BEGIN THE INPUT

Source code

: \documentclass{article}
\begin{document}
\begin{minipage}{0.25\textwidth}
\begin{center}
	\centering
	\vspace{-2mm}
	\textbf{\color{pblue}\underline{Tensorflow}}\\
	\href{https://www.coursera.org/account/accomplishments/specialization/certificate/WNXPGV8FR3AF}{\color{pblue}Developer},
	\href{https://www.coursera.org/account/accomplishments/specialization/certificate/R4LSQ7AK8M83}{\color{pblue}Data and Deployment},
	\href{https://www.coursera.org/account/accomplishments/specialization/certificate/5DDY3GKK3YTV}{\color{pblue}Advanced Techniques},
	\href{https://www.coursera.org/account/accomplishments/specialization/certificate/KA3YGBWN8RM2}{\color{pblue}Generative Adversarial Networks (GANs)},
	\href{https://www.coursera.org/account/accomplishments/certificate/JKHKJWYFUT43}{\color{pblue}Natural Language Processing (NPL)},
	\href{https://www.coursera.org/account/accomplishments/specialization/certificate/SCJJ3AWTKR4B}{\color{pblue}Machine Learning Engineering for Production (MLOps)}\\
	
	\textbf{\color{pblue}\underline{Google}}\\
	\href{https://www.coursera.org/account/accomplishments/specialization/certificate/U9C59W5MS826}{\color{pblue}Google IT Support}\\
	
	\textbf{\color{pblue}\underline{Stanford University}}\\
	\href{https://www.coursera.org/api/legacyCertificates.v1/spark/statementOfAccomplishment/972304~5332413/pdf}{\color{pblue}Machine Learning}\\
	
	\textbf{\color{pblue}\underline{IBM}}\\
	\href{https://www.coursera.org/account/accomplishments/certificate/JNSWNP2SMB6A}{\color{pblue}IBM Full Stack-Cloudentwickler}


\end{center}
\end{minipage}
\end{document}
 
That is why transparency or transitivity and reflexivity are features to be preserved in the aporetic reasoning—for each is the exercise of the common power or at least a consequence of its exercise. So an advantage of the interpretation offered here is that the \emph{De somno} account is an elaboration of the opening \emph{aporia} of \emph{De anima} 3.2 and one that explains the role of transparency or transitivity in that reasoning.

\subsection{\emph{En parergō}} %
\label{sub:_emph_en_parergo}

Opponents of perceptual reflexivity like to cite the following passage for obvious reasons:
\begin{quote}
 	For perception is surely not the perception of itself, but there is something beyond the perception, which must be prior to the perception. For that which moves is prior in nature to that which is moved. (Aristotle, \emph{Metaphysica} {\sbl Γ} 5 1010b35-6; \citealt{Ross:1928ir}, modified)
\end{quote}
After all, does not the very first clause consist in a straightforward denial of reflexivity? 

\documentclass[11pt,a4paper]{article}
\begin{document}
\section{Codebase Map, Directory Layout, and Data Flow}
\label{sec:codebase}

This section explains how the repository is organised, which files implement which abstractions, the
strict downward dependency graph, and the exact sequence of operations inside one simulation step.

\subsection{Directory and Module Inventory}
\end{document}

END THE INPUT

REQUIRED ACTION -
Apply a filter to the listing above so that only lines with "article" are kept, and copy those lines.

SOLUTION FOR THIS PROBLEM -
: \documentclass{article}
\documentclass[11pt,a4paper]{article}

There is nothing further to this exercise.